Jens Rynning (May 30, 1778 – June 11, 1857) was a Norwegian priest and public education advocate. He spent longest part of his working life as a priest in Ringsaker and Snåsa.[1]
Life
Rynning was born in Kastnes in Tranøy. He was the son of Ole Rynning, who served as the bailiff (fogd) in Senja and Tromsø, and his wife Golla Hveding. Rynning married a daughter of the rural shopkeeper Bernt Anker Steen in Ringsaker. In 1796 he enrolled in the Trondheim Cathedral School, and he received his cand.theol. degree from the University of Copenhagen in 1800. In addition to theology, had also studied other topics that he thought could be useful as a priest and teacher of the people, such as agriculture.
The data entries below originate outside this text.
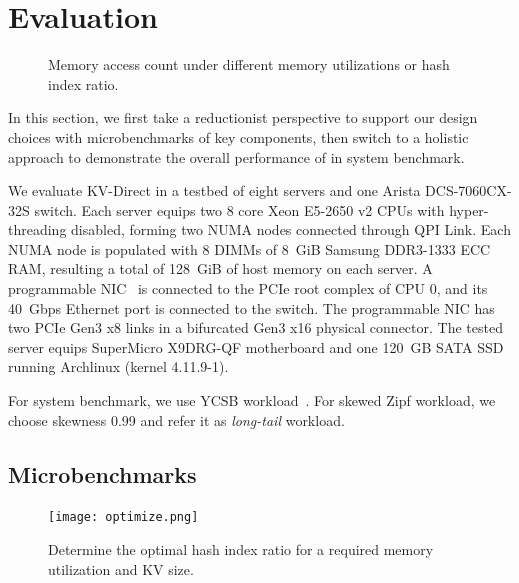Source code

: \section{Evaluation}
\label{kvdirect:sec:eval}

\begin{figure}[t]
\caption{Memory access count under different memory utilizations or hash index ratio.}
\label{kvdirect:fig:memory-access-count}
\end{figure}

\label{kvdirect:sec:evaluation}
In this section, we first take a reductionist perspective to support our design choices with microbenchmarks of key components, then switch to a holistic approach to demonstrate the overall performance of \oursys{} in system benchmark.

\label{kvdirect:sec:evaluation-setup}
We evaluate KV-Direct in a testbed of eight servers and one Arista DCS-7060CX-32S switch.
Each server equips two 8 core Xeon E5-2650 v2 CPUs with hyper-threading disabled, forming two NUMA nodes connected through QPI Link. Each NUMA node is populated with 8 DIMMs of 8~GiB Samsung DDR3-1333 ECC RAM, resulting a total of 128~GiB of host memory on each server.
A programmable NIC~\cite{caulfield2016cloud} is connected to the PCIe root complex of CPU 0, and its 40~Gbps Ethernet port is connected to the switch. The programmable NIC has two PCIe Gen3 x8 links in a bifurcated Gen3 x16 physical connector.
The tested server equips SuperMicro X9DRG-QF motherboard and one 120~GB SATA SSD running Archlinux (kernel 4.11.9-1).

For system benchmark, we use YCSB workload~\cite{cooper2010benchmarking}.
For skewed Zipf workload, we choose skewness 0.99 and refer it as \textit{long-tail} workload.

\subsection{Microbenchmarks}
\label{kvdirect:sec:microbenchmarks}


\begin{figure}[t]
\centering
\texttt{[image: optimize.png]}
\caption{Determine the optimal hash index ratio for a required memory utilization and KV size.}
\label{kvdirect:fig:hashline-ratio}

\end{figure}

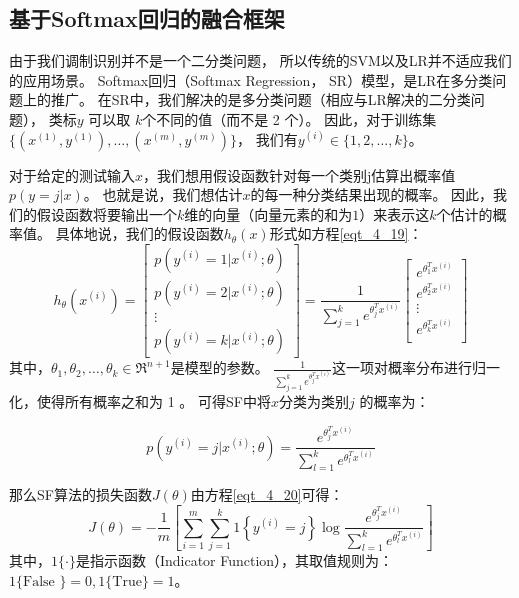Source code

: \subsection{基于Softmax回归的融合框架}

由于我们调制识别并不是一个二分类问题，
所以传统的SVM以及LR并不适应我们的应用场景。
Softmax回归（Softmax Regression， SR）模型，是LR在多分类问题上的推广。
在SR中，我们解决的是多分类问题（相应与LR解决的二分类问题），
类标$y$ 可以取 $k$个不同的值（而不是 2 个）。
因此，对于训练集 $\{ (x^{(1)}, y^{(1)}), \dots, (x^{(m)}, y^{(m)}) \}$，
我们有$y^{(i)} \in \{1, 2, \dots, k\}$。\par

对于给定的测试输入$x$，我们想用假设函数针对每一个类别j估算出概率值$p(y=j | x)$。
也就是说，我们想估计$x$的每一种分类结果出现的概率。
因此，我们的假设函数将要输出一个$k$维的向量（向量元素的和为$1$）来表示这$k$个估计的概率值。
具体地说，我们的假设函数$h_{\theta}(x)$形式如方程\eqref{eqt_4_19}：
\begin{equation}
\label{eqt_4_19}
		h_\theta(x^{(i)}) =
		\begin{bmatrix}
			p(y^{(i)} = 1 | x^{(i)}; \theta) \\
			p(y^{(i)} = 2 | x^{(i)}; \theta) \\
			\vdots \\
			p(y^{(i)} = k | x^{(i)}; \theta)
		\end{bmatrix}
			=
			\frac{1}{ \sum_{j=1}^{k}{e^{ \theta_j^T x^{(i)} }} }
			\begin{bmatrix}
			e^{ \theta_1^T x^{(i)} } \\
			e^{ \theta_2^T x^{(i)} } \\
			\vdots \\
			e^{ \theta_k^T x^{(i)} } \\
			\end{bmatrix}
\end{equation}
其中，$\theta_1, \theta_2, \ldots, \theta_k \in \Re^{n+1}$是模型的参数。
$\frac{1}{ \sum_{j=1}^{k}{e^{ \theta_j^T x^{(i)} }} }$这一项对概率分布进行归一化，使得所有概率之和为 1 。
可得SF中将$x$分类为类别$j$ 的概率为：\par
\begin{equation}
p(y^{(i)} = j | x^{(i)} ; \theta) = \frac{e^{\theta_j^T x^{(i)}}}{\sum_{l=1}^k e^{ \theta_l^T x^{(i)}} }
\end{equation}

那么SF算法的损失函数$J(\theta)$由方程\eqref{eqt_4_20}可得：
\begin{equation}
	\label{eqt_4_20}
	J(\theta) = - \frac{1}{m} \left[ \sum_{i=1}^{m} \sum_{j=1}^{k}  1\left\{y^{(i)} = j\right\} \log \frac{e^{\theta_j^T x^{(i)}}}{\sum_{l=1}^k e^{ \theta_l^T x^{(i)} }}\right]
\end{equation}
其中，$1\{\cdot\}$是指示函数（Indicator Function），其取值规则为：$1\{ \text{False }\}=0, 1\{ \text{True} \}=1$。\par

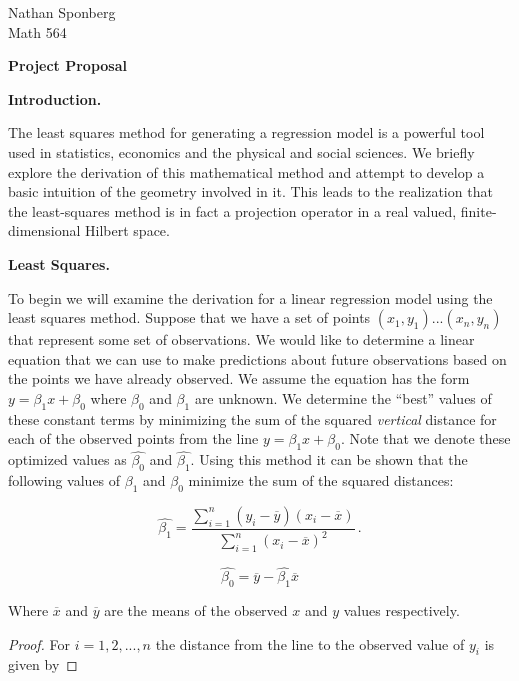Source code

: \documentclass[a4paper]{article}
\newcommand{\br} [1] {\overline{#1}}
\newcommand{\tab} {\hspace{5mm}}
\numberwithin{equation}{section}
\begin{document}
\begin{flushright}
{\small{Nathan Sponberg\\}}
{\small{Math 564}}
\end{flushright}

\begin{center}
\bf{Project Proposal}
\end{center}


\begin{description}

\item \textbf{Introduction.}

\tab The least squares method for generating a regression model is a powerful tool used in statistics, economics and the physical and social sciences. We briefly explore the derivation of this mathematical method and attempt to develop a basic intuition of the geometry involved in it. This leads to the realization that the least-squares method is in fact a projection operator in a real valued, finite-dimensional Hilbert space.

\item \textbf{Least Squares.}

\tab To begin we will examine the derivation for a linear regression model using the least squares method. Suppose that we have a set of points $(x_1,y_1)...(x_n,y_n)$ that represent some set of observations. We would like to determine a linear equation that we can use to make predictions about future observations based on the points we have already observed. We assume the equation has the form $y = \beta_1x+\beta_0$ where $\beta_0$ and $\beta_1$ are unknown. We determine the ``best'' values of these constant terms by minimizing the sum of the squared \textit{vertical} distance for each of the observed points from the line $y = \beta_1x+\beta_0$. Note that we denote these optimized values as $\hat{\beta_0}$ and $\hat{\beta_1}$. Using this method it can be shown that the following values of $\beta_1$ and $\beta_0$ minimize the sum of the squared distances:

$$\hat{\beta_1} = \frac{\sum_{i=1}^n (y_i - \br{y})(x_i - \br{x})}{\sum_{i=1}^n (x_i - \br{x})^2}\,.$$

$$\hat{\beta_0} = \br{y} - \hat{\beta_1}\br{x}$$

Where $\br{x}$ and $\br{y}$ are the means of the observed $x$ and $y$ values respectively.

\begin{proof} For $i = 1,2,...,n$ the distance from the line to the observed value of $y_i$ is given by


\end{proof}
\end{description}
\end{document}
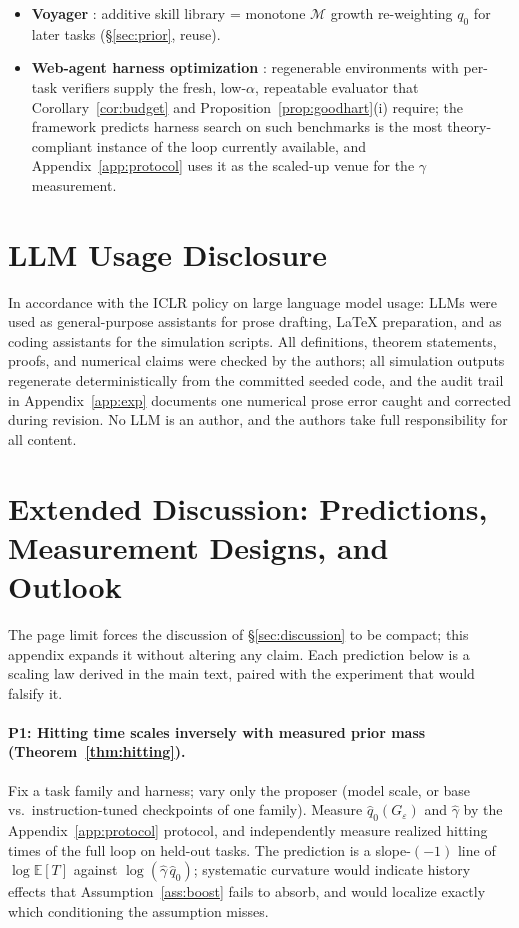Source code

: \documentclass{article}
\theoremstyle{plain}
\theoremstyle{definition}
\theoremstyle{remark}
\newcommand{\M}{\mathcal{M}}
\newcommand{\E}{\mathbb{E}}
\newcommand{\eps}{\varepsilon}
\begin{document}
\begin{itemize}
\item \textbf{Voyager} \citep{wang2023voyager}: additive skill library = monotone $\M$ growth re-weighting $q_0$ for later tasks (\S\ref{sec:prior}, reuse).
\item \textbf{Web-agent harness optimization} \citep{zhou2024webarena}: regenerable environments with per-task verifiers supply the fresh, low-$\alpha$, repeatable evaluator that Corollary~\ref{cor:budget} and Proposition~\ref{prop:goodhart}(i) require; the framework predicts harness search on such benchmarks is the most theory-compliant instance of the loop currently available, and Appendix~\ref{app:protocol} uses it as the scaled-up venue for the $\gamma$ measurement.
\end{itemize}

\section{LLM Usage Disclosure}
\label{app:llm}

In accordance with the ICLR policy on large language model usage: LLMs were used as general-purpose assistants for prose drafting, LaTeX preparation, and as coding assistants for the simulation scripts. All definitions, theorem statements, proofs, and numerical claims were checked by the authors; all simulation outputs regenerate deterministically from the committed seeded code, and the audit trail in Appendix~\ref{app:exp} documents one numerical prose error caught and corrected during revision. No LLM is an author, and the authors take full responsibility for all content.

\section{Extended Discussion: Predictions, Measurement Designs, and Outlook}
\label{app:extended}

The page limit forces the discussion of \S\ref{sec:discussion} to be compact; this appendix expands it without altering any claim. Each prediction below is a scaling law derived in the main text, paired with the experiment that would falsify it.

\paragraph{P1: Hitting time scales inversely with measured prior mass (Theorem~\ref{thm:hitting}).}
Fix a task family and harness; vary only the proposer (model scale, or base vs.\ instruction-tuned checkpoints of one family). Measure $\hat q_0(G_\eps)$ and $\hat\gamma$ by the Appendix~\ref{app:protocol} protocol, and independently measure realized hitting times of the full loop on held-out tasks. The prediction is a slope-$(-1)$ line of $\log \E[T]$ against $\log(\hat\gamma\,\hat q_0)$; systematic curvature would indicate history effects that Assumption~\ref{ass:boost} fails to absorb, and would localize exactly which conditioning the assumption misses.
\end{document}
His interest in such practical matters made him a typical example of a so-called "potato priest" (Norwegian: potetprest).[2]
In Norway, he worked as a Sunday school teacher in Trondheim for a time and as a tutor at the home of Eiler Hagerup Holtermann at the Austrått Manor. He took a position in Copenhagen as an applicant for public office in 1805, and was then appointed a traveling curate in Ringsaker in the same year. In 1817, he became parish priest in the same place. Rynning did much to improve schooling in Ringsaker. In 1824 he was appointed parish priest in Snåsa, where he remained the rest of his life. Rynning died in Snåsa.[1]
Rynning was the father of the emigrant author Ole Rynning, who wrote the popular booklet Amerika-boka (The America Book).[3] He was the grandfather of Bernt Julius Muus (1832–1900), who helped found St. Olaf College in Northfield, Minnesota.[4]
Publications and distinctions
In 1803, Rynning received a prize of 200 riksdaler for his work Tanker over Tangbrændingens Indflydelſe paa Fiſkerierne og Agerdyrkningen (Considerations on the Influence of Kelp Burning on Fishing and Agriculture).[5] He also received a prize from the Norwegian Society for Development (Selskabet for Norges Vel) for his work Odelsrettens Indflydelſe paa National-Charakteren og Velſtanden i Norge (The Influence of Allodial Rights on the National Charity and Prosperity of Norway, printed in the journal Historisk-philosophiske Samlinger in 1813).[5][6] Rynning became a member of the Royal Norwegian Society of Sciences and Letters in 1805.[5] For many years he sent reports to the newspaper Morgenbladet from Snåsa.
References
- 1 2 Skar, Hans (1906). Det gamle Snaasen. Kristiania: Det Mallingske Bogtrykkeri. p. 39.
- ↑ "Prestesønnens "Sandfærdige Beretning"". Trønder-Avisa. January 15, 2015. Retrieved December 10, 2018.
- ↑ Strand, A. E. (1905). A History of the Norwegians of Illinois. Chicago: John Anderson. p. 72.
- ↑ Shaw, Joseph M. (1999). Bernt Julius Muus: Founder of St. Olaf College. Northfield, MN: Norwegian-American Historical Association. p. 11.
- 1 2 3 Halvorsen, Jens Braage (1896). Norsk forfatter-lexikon, 1814–1880. Kristiania: Den Norske forlagsforening. pp. 640–641. Retrieved December 11, 2018.
- ↑ Evju, Håkon (2015). "Debating the Moral and Economic Foundations of a Democratic Polity: Odelsretten in Parliament and the Public Sphere, 1807–1821". Scandinavian Journal of History. 40 (5): 653–676. doi:10.1080/03468755.2015.1093020. S2CID 143264588.